> **WHAT THE EXERCISE ASKS**: Which lines of the data below include the string "default"? Return each of them.

> **PROVIDED DATA**:

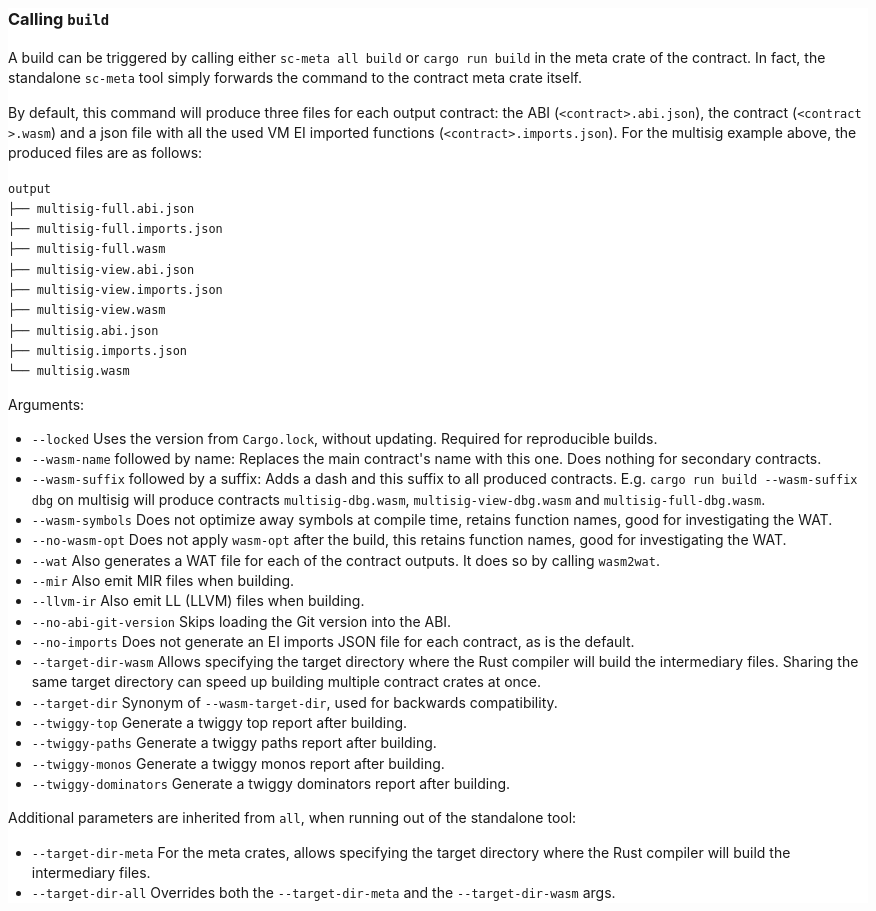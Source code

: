 [comment]: # (mx-context-auto)

### Calling `build`

A build can be triggered by calling either `sc-meta all build` or `cargo run build` in the meta crate of the contract. In fact, the standalone `sc-meta` tool simply forwards the command to the contract meta crate itself.

By default, this command will produce three files for each output contract: the ABI (`<contract>.abi.json`), the contract (`<contract>.wasm`) and a json file with all the used VM EI imported functions (`<contract>.imports.json`). For the multisig example above, the produced files are as follows:

```text
output
├── multisig-full.abi.json
├── multisig-full.imports.json
├── multisig-full.wasm
├── multisig-view.abi.json
├── multisig-view.imports.json
├── multisig-view.wasm
├── multisig.abi.json
├── multisig.imports.json
└── multisig.wasm
```

Arguments:

- `--locked` Uses the version from `Cargo.lock`, without updating. Required for reproducible builds.
- `--wasm-name` followed by name: Replaces the main contract's name with this one. Does nothing for secondary contracts.
- `--wasm-suffix` followed by a suffix: Adds a dash and this suffix to all produced contracts. E.g. `cargo run build --wasm-suffix dbg` on multisig will produce contracts `multisig-dbg.wasm`, `multisig-view-dbg.wasm` and `multisig-full-dbg.wasm`.
- `--wasm-symbols` Does not optimize away symbols at compile time, retains function names, good for investigating the WAT.
- `--no-wasm-opt` Does not apply `wasm-opt` after the build, this retains function names, good for investigating the WAT.
- `--wat` Also generates a WAT file for each of the contract outputs. It does so by calling `wasm2wat`.
- `--mir` Also emit MIR files when building.
- `--llvm-ir` Also emit LL (LLVM) files when building.
- `--no-abi-git-version` Skips loading the Git version into the ABI.
- `--no-imports` Does not generate an EI imports JSON file for each contract, as is the default.
- `--target-dir-wasm` Allows specifying the target directory where the Rust compiler will build the intermediary files. Sharing the same target directory can speed up building multiple contract crates at once.
- `--target-dir` Synonym of `--wasm-target-dir`, used for backwards compatibility.
- `--twiggy-top` Generate a twiggy top report after building.
- `--twiggy-paths` Generate a twiggy paths report after building.
- `--twiggy-monos` Generate a twiggy monos report after building.
- `--twiggy-dominators` Generate a twiggy dominators report after building.

Additional parameters are inherited from `all`, when running out of the standalone tool:
- `--target-dir-meta` For the meta crates, allows specifying the target directory where the Rust compiler will build the intermediary files.
- `--target-dir-all` Overrides both the `--target-dir-meta` and the `--target-dir-wasm` args.


[comment]: # (mx-exclude-context)
[comment]: # (mx-exclude-context)
[comment]: # (mx-exclude-context)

> **RESPONSE BELOW**:
By default, this command will produce three files for each output contract: the ABI (`<contract>.abi.json`), the contract (`<contract>.wasm`) and a json file with all the used VM EI imported functions (`<contract>.imports.json`). For the multisig example above, the produced files are as follows:
- `--no-imports` Does not generate an EI imports JSON file for each contract, as is the default.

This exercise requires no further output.